* ACTIVITY
Images do not belong in the copy; retype the rest of the entries below exactly.

* EXERCISE MATERIALS

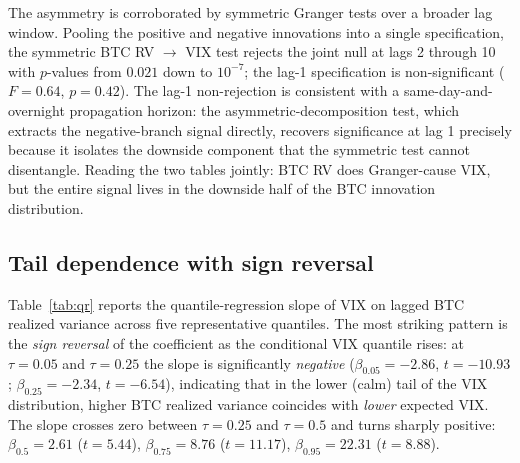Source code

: \documentclass[11pt,a4paper]{article}
\begin{document}
The asymmetry is corroborated by symmetric Granger tests over a broader lag window. Pooling the positive and negative innovations into a single specification, the symmetric BTC RV $\to$ VIX test rejects the joint null at lags 2 through 10 with $p$-values from $0.021$ down to $10^{-7}$; the lag-1 specification is non-significant ($F = 0.64$, $p = 0.42$).%
 The lag-1 non-rejection is consistent with a same-day-and-overnight propagation horizon: the asymmetric-decomposition test, which extracts the negative-branch signal directly, recovers significance at lag 1 precisely because it isolates the downside component that the symmetric test cannot disentangle. Reading the two tables jointly: BTC RV does Granger-cause VIX, but the entire signal lives in the downside half of the BTC innovation distribution.

\subsection{Tail dependence with sign reversal}
\label{subsec:r_qr}

Table~\ref{tab:qr} reports the quantile-regression slope of VIX on lagged BTC realized variance across five representative quantiles. The most striking pattern is the \emph{sign reversal} of the coefficient as the conditional VIX quantile rises: at $\tau = 0.05$ and $\tau = 0.25$ the slope is significantly \emph{negative} ($\beta_{0.05} = -2.86$, $t = -10.93$; $\beta_{0.25} = -2.34$, $t = -6.54$), indicating that in the lower (calm) tail of the VIX distribution, higher BTC realized variance coincides with \emph{lower} expected VIX. The slope crosses zero between $\tau = 0.25$ and $\tau = 0.5$ and turns sharply positive: $\beta_{0.5} = 2.61$ ($t = 5.44$), $\beta_{0.75} = 8.76$ ($t = 11.17$), $\beta_{0.95} = 22.31$ ($t = 8.88$).%
\end{document}
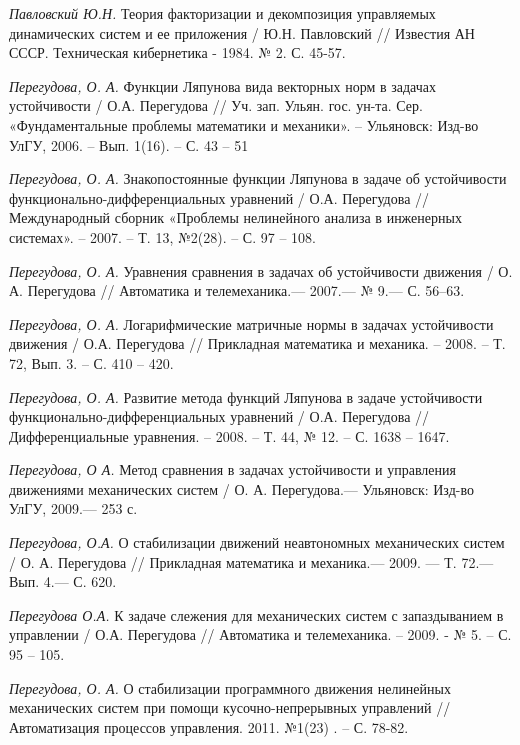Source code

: \begin{thebibliography}{10}
	{\it Павловский Ю.Н.} Теория факторизации и декомпозиция управляемых динамических систем и ее приложения / Ю.Н. Павловский // Известия АН СССР. Техническая кибернетика - 1984. № 2. С. 45-57.
	
	{\it Перегудова, О. А.} Функции Ляпунова вида векторных норм в задачах устойчивости / О.А. Перегудова // Уч. зап. Ульян. гос. ун-та. Сер. 	«Фундаментальные проблемы математики и механики». – Ульяновск: Изд-во УлГУ, 2006. – Вып. 1(16). – С. 43 – 51
	
	{\it Перегудова, О. А.} Знакопостоянные функции Ляпунова в задаче об устойчивости функционально-дифференциальных уравнений / О.А. Перегудова // 	Международный сборник «Проблемы нелинейного анализа в инженерных системах». – 2007. – Т. 13, №2(28). – С. 97 – 108.

	{\it Перегудова, О. А.} Уравнения сравнения в задачах об устойчивости движения / О. А. Перегудова // Автоматика и телемеханика.—  2007.— № 9.— 		С. 56–63.
	
	{\it Перегудова, О. А.} Логарифмические матричные нормы в задачах устойчивости движения / О.А. Перегудова // Прикладная математика и механика. – 	2008. – Т. 72, Вып. 3. – С. 410 – 420.
	
	{\it Перегудова, О. А.} Развитие метода функций Ляпунова в задаче устойчивости функционально-дифференциальных уравнений / О.А. Перегудова // 		Дифференциальные уравнения. – 2008. – Т. 44, № 12. – С. 1638 – 1647.

	{\it Перегудова, О А.} Метод сравнения в задачах устойчивости и управления движениями
	механических систем / О. А. Перегудова.— Ульяновск: Изд-во УлГУ, 2009.— 253 с.

	{\it Перегудова, О.А.} О стабилизации движений неавтономных механических систем / О. А. Перегудова // Прикладная математика и механика.—  2009.	— Т. 72.— Вып. 4.— С. 620.
	
	{\it Перегудова О.А.} К задаче слежения для механических систем с запаздыванием в управлении / О.А. Перегудова // Автоматика и телемеханика. –  	2009. - № 5. – С. 95 – 105.
	
	{\it Перегудова, О. А.} О стабилизации программного движения нелинейных механических систем при помощи кусочно-непрерывных управлений // 		Автоматизация процессов управления. 2011. №1(23) . – С. 78-82.
	

\end{thebibliography}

* TASK SOLUTION
Source code

: \documentclass[11pt,a4paper]{article}
\begin{document}
The asymmetry is corroborated by symmetric Granger tests over a broader lag window. Pooling the positive and negative innovations into a single specification, the symmetric BTC RV $\to$ VIX test rejects the joint null at lags 2 through 10 with $p$-values from $0.021$ down to $10^{-7}$; the lag-1 specification is non-significant ($F = 0.64$, $p = 0.42$).%
 The lag-1 non-rejection is consistent with a same-day-and-overnight propagation horizon: the asymmetric-decomposition test, which extracts the negative-branch signal directly, recovers significance at lag 1 precisely because it isolates the downside component that the symmetric test cannot disentangle. Reading the two tables jointly: BTC RV does Granger-cause VIX, but the entire signal lives in the downside half of the BTC innovation distribution.

\subsection{Tail dependence with sign reversal}
\label{subsec:r_qr}

Table~\ref{tab:qr} reports the quantile-regression slope of VIX on lagged BTC realized variance across five representative quantiles. The most striking pattern is the \emph{sign reversal} of the coefficient as the conditional VIX quantile rises: at $\tau = 0.05$ and $\tau = 0.25$ the slope is significantly \emph{negative} ($\beta_{0.05} = -2.86$, $t = -10.93$; $\beta_{0.25} = -2.34$, $t = -6.54$), indicating that in the lower (calm) tail of the VIX distribution, higher BTC realized variance coincides with \emph{lower} expected VIX. The slope crosses zero between $\tau = 0.25$ and $\tau = 0.5$ and turns sharply positive: $\beta_{0.5} = 2.61$ ($t = 5.44$), $\beta_{0.75} = 8.76$ ($t = 11.17$), $\beta_{0.95} = 22.31$ ($t = 8.88$).%
\end{document}
Source code

: \begin{thebibliography}{10}
	{\it Павловский Ю.Н.} Теория факторизации и декомпозиция управляемых динамических систем и ее приложения / Ю.Н. Павловский // Известия АН СССР. Техническая кибернетика - 1984. № 2. С. 45-57.
	
	{\it Перегудова, О. А.} Функции Ляпунова вида векторных норм в задачах устойчивости / О.А. Перегудова // Уч. зап. Ульян. гос. ун-та. Сер. 	«Фундаментальные проблемы математики и механики». – Ульяновск: Изд-во УлГУ, 2006. – Вып. 1(16). – С. 43 – 51
	
	{\it Перегудова, О. А.} Знакопостоянные функции Ляпунова в задаче об устойчивости функционально-дифференциальных уравнений / О.А. Перегудова // 	Международный сборник «Проблемы нелинейного анализа в инженерных системах». – 2007. – Т. 13, №2(28). – С. 97 – 108.

	{\it Перегудова, О. А.} Уравнения сравнения в задачах об устойчивости движения / О. А. Перегудова // Автоматика и телемеханика.—  2007.— № 9.— 		С. 56–63.
	
	{\it Перегудова, О. А.} Логарифмические матричные нормы в задачах устойчивости движения / О.А. Перегудова // Прикладная математика и механика. – 	2008. – Т. 72, Вып. 3. – С. 410 – 420.
	
	{\it Перегудова, О. А.} Развитие метода функций Ляпунова в задаче устойчивости функционально-дифференциальных уравнений / О.А. Перегудова // 		Дифференциальные уравнения. – 2008. – Т. 44, № 12. – С. 1638 – 1647.

	{\it Перегудова, О А.} Метод сравнения в задачах устойчивости и управления движениями
	механических систем / О. А. Перегудова.— Ульяновск: Изд-во УлГУ, 2009.— 253 с.

	{\it Перегудова, О.А.} О стабилизации движений неавтономных механических систем / О. А. Перегудова // Прикладная математика и механика.—  2009.	— Т. 72.— Вып. 4.— С. 620.
	
	{\it Перегудова О.А.} К задаче слежения для механических систем с запаздыванием в управлении / О.А. Перегудова // Автоматика и телемеханика. –  	2009. - № 5. – С. 95 – 105.
	
	{\it Перегудова, О. А.} О стабилизации программного движения нелинейных механических систем при помощи кусочно-непрерывных управлений // 		Автоматизация процессов управления. 2011. №1(23) . – С. 78-82.
	

\end{thebibliography}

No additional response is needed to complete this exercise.